(originally posted 1/20/2013)
Hours before the gig he had finally shaved off that stupid soul patch he had been sporting. He had tried for a Tom Waits vibe but he ended up looking like a douchy Dave Mathews. The black porkpie hat hadn’t helped at all.
He leaned into the mic and as much whispered as sang “remembering dreams like memories… weaving what was with what I wanted it to be… into an empty basket”.
He as much felt the distance between himself and the crowd as saw it. The lighting didn’t allow him to see much but he could feel them all out there. They were breathing together. In a rhythm that he controlled like turning on a tap.
Success wasn’t sudden but it was unexpected and it allowed him to revise a number of experiences to fit in with his bio. He had lost the love of his life to music. To the road. He had made a hard decision and now had to live with the consequences like so many troubadours before him had done.
But he knew it was a lie. He had lost her because she didn’t love him and no amount of hit records could change that fact.
“There is beauty in the heart of madness. Winding down. Winding down.”
He stood in the spotlight, bathing in the adoration that followed each song and quickly sneaking peeks at his watch. Somewhere on the East Coast events were unfolding just as they were playing out in his head.
He started another song about her and the minutes slipped by and his voice got tighter. The tension sat on his chest like a pair of double Ds.
“My heart in my throat and my dick on my sleeve.”
He asked the crowd how they were doing and a great applause rose up. The yelling and screaming and whistling swelled into a single passionate voice. He looked at his watch again.

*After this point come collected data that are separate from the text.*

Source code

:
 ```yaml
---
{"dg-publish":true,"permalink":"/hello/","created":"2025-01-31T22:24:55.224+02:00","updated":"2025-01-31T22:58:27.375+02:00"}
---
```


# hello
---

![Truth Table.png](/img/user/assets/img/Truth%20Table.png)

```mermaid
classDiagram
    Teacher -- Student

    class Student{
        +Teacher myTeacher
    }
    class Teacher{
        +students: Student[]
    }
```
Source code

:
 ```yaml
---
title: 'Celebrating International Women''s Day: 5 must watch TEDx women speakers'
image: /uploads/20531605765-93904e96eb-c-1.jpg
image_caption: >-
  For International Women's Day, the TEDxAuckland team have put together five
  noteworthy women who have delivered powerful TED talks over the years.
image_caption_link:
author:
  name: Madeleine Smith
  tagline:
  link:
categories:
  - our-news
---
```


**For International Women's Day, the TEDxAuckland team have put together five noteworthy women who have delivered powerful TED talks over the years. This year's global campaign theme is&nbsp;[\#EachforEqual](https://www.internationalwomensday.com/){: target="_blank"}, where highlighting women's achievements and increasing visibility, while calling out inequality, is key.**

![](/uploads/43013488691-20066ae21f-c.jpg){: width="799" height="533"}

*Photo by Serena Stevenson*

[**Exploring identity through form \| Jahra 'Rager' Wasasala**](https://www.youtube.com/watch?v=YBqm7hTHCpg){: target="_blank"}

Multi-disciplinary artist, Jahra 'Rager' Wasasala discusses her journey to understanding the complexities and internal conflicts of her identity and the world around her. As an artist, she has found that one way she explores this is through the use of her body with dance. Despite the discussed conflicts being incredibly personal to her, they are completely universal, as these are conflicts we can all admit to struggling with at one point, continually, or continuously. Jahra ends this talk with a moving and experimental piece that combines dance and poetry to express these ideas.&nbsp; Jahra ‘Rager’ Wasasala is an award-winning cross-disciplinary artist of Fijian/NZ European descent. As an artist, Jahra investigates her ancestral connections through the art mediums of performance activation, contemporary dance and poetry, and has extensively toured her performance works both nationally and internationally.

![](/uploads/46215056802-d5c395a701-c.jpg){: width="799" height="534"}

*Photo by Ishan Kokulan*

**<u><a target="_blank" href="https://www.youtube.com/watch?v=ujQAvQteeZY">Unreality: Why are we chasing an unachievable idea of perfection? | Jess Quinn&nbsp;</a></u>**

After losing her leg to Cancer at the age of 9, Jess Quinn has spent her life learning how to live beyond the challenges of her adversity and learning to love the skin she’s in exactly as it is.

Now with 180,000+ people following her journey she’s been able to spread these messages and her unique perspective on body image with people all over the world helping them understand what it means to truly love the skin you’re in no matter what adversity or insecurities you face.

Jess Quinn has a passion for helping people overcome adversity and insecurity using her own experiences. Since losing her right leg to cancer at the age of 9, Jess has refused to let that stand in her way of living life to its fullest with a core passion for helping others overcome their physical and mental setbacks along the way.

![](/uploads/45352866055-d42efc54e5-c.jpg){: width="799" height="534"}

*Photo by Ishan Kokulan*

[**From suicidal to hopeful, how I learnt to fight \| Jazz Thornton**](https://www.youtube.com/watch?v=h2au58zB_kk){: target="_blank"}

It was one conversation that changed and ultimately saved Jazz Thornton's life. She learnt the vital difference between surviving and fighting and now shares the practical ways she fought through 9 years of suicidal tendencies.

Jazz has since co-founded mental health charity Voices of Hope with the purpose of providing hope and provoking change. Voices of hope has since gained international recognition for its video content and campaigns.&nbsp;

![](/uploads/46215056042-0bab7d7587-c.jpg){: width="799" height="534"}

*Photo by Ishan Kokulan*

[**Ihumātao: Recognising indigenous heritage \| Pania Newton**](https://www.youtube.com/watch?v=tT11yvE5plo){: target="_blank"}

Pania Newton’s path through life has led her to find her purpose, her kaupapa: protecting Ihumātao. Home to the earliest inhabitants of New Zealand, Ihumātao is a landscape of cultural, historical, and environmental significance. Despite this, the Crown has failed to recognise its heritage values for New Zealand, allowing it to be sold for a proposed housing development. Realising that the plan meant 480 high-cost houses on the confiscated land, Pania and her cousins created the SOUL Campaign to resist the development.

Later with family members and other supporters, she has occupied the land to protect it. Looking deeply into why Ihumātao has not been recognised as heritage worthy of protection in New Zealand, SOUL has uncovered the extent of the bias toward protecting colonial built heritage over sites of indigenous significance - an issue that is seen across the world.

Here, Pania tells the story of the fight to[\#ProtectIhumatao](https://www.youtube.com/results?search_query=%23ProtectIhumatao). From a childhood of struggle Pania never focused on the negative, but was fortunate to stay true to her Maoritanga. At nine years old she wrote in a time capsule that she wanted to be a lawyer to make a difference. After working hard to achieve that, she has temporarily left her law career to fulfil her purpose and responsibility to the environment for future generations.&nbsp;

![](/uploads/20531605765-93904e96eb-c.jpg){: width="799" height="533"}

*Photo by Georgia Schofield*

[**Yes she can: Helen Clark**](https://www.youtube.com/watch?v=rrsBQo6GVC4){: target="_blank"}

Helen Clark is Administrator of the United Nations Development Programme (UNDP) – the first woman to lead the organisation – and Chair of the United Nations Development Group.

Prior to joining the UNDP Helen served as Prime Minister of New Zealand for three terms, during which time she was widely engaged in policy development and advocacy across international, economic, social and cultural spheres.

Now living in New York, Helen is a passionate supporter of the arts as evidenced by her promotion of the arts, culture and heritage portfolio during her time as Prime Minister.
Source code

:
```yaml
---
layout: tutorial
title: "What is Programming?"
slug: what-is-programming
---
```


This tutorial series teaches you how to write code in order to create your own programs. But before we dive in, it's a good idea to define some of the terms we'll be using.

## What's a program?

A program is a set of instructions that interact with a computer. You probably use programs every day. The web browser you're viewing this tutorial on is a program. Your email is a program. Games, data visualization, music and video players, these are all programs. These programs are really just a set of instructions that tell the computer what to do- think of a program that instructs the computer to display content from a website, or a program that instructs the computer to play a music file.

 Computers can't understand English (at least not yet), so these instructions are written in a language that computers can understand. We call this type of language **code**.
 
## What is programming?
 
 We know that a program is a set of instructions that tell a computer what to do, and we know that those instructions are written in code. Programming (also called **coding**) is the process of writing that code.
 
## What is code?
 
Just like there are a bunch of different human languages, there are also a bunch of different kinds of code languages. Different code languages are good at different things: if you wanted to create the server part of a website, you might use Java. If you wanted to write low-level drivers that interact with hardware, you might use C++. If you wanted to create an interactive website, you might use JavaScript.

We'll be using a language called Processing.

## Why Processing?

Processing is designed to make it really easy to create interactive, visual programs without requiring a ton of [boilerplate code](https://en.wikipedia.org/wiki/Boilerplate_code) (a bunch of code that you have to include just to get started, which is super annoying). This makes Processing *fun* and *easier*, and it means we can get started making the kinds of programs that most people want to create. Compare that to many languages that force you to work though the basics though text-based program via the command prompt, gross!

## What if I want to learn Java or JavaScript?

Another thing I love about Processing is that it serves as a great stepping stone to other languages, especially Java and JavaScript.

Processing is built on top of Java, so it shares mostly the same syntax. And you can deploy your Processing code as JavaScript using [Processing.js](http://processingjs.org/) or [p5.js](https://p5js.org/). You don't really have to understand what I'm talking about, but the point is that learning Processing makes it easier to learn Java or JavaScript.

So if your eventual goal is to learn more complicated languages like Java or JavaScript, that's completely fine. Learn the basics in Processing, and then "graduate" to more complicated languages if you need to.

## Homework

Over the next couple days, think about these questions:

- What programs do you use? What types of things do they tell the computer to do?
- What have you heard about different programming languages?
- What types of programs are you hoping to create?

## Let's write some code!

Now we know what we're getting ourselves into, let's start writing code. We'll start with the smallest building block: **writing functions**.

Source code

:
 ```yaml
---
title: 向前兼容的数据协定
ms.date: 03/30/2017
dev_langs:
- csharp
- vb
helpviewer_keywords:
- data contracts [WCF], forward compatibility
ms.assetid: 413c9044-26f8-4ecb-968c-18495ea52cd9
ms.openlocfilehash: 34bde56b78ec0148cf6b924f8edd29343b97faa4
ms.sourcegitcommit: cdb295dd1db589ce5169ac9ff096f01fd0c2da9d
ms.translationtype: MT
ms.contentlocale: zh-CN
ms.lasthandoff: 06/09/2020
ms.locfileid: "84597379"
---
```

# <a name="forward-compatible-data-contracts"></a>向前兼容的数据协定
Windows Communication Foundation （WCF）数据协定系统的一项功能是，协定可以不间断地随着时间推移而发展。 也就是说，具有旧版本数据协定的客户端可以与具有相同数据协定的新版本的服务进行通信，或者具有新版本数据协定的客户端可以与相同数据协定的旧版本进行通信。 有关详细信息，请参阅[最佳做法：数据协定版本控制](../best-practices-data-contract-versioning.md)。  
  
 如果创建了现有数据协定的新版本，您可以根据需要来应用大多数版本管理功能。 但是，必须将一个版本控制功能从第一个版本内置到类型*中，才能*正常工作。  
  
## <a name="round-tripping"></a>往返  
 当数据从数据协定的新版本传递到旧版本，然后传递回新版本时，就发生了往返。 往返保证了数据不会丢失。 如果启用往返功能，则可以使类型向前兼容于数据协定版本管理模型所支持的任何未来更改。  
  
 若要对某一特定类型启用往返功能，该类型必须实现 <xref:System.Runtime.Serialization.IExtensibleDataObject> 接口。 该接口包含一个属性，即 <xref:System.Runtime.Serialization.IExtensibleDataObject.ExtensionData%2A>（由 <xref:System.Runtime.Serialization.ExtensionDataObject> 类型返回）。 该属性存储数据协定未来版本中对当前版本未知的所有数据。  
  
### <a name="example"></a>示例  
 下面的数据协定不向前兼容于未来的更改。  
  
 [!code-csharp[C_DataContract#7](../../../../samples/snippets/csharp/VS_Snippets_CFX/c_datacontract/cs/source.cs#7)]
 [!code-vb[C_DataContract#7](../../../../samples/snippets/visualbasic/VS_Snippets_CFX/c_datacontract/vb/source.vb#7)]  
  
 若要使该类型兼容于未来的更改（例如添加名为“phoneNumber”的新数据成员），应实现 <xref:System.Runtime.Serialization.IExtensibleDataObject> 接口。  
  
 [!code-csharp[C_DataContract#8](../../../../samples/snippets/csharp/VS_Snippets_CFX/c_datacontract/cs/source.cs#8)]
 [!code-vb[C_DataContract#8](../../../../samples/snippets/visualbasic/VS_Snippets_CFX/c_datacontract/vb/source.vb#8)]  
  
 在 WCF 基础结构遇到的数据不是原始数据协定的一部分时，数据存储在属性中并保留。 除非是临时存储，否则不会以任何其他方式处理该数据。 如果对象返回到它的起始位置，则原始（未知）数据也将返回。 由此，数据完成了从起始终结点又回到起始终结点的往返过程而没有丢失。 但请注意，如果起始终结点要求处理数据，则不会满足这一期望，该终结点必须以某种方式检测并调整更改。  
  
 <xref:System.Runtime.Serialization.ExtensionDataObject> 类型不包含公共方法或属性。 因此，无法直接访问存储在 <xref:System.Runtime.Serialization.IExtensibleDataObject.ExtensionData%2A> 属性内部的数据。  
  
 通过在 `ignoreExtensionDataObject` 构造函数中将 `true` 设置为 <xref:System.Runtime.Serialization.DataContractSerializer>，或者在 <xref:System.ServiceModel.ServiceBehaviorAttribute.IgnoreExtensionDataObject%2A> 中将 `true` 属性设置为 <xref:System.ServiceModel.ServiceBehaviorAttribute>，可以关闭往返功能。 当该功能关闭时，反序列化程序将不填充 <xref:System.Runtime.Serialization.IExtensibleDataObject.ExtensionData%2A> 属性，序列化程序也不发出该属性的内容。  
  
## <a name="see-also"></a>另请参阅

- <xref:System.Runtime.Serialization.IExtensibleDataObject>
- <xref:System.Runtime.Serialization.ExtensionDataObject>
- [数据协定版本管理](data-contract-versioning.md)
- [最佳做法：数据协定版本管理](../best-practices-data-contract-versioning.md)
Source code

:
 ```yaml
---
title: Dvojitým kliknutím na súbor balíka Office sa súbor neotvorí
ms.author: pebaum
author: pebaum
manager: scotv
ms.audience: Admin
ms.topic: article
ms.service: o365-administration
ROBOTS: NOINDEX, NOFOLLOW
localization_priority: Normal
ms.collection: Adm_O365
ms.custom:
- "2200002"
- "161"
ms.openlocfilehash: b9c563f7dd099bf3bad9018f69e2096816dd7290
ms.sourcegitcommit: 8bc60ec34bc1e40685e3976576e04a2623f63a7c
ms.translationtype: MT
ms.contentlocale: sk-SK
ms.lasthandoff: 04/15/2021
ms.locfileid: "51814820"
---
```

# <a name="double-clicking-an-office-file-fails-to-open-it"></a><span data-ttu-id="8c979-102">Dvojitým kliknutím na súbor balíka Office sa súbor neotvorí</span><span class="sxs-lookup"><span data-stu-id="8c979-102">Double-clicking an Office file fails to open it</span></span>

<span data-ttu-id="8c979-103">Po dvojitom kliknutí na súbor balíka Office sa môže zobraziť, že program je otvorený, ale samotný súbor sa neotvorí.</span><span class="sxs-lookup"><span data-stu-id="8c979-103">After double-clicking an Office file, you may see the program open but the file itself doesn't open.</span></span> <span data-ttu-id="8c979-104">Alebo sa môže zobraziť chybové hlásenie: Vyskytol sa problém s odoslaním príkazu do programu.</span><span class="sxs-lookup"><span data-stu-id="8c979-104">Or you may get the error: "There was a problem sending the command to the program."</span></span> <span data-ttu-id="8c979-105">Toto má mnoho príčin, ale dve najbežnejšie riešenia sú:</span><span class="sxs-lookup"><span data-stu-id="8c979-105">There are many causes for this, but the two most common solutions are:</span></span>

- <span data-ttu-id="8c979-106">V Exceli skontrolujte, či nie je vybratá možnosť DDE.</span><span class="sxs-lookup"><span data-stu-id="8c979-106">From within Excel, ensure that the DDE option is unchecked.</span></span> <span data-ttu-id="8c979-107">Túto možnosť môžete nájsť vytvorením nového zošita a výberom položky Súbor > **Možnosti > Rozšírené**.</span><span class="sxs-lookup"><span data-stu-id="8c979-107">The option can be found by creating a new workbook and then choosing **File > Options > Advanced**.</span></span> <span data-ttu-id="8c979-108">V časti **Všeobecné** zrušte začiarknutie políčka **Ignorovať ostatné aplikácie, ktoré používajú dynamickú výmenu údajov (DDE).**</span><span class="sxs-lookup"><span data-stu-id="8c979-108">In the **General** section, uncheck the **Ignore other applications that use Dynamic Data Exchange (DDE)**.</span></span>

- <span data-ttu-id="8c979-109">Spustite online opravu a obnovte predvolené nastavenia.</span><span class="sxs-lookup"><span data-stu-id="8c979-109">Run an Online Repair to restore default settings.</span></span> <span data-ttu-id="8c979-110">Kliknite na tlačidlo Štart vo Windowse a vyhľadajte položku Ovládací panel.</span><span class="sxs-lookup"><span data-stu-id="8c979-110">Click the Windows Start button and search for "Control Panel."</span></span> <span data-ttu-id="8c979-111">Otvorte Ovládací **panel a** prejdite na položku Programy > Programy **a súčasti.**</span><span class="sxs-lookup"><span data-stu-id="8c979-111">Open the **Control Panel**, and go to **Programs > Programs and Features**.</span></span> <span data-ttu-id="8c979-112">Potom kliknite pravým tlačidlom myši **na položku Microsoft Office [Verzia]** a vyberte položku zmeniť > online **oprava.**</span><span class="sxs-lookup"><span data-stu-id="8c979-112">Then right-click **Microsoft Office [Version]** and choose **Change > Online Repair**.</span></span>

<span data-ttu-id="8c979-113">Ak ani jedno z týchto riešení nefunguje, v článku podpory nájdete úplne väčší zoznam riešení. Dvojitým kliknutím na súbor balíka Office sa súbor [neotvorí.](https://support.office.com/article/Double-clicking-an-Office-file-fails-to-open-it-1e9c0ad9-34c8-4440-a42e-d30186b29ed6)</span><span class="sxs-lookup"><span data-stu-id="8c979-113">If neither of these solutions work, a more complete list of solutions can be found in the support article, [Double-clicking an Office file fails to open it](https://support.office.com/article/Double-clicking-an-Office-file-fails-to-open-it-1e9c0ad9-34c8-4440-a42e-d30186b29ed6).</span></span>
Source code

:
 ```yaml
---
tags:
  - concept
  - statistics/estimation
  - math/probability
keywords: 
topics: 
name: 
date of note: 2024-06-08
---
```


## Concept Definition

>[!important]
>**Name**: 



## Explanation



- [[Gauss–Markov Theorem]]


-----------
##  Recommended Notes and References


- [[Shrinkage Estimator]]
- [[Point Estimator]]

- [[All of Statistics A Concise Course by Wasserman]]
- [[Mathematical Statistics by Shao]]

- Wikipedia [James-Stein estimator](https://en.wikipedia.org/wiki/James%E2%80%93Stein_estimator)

He asked that the house lights be turned up. His lighting man, following the nightly script to the letter, hesitated and wondered what he was saying. Finally he did as he was instructed as the backing band stole glances back and forth as if each of them alone had somehow missed some change to the routine.
He cleared his throat and looked out into the sea of faces.
“Right now in New York City the girl who I love is marrying another man. Right this minute she is walking down the aisle and about to say ‘I do’ to him.”
It seemed impossible for so many people to be so quiet. They all stared at him. Mouths hung open.
“Most of the songs I’ve sung tonight are about her.”
Now they were all not breathing together. He looked down at his feet.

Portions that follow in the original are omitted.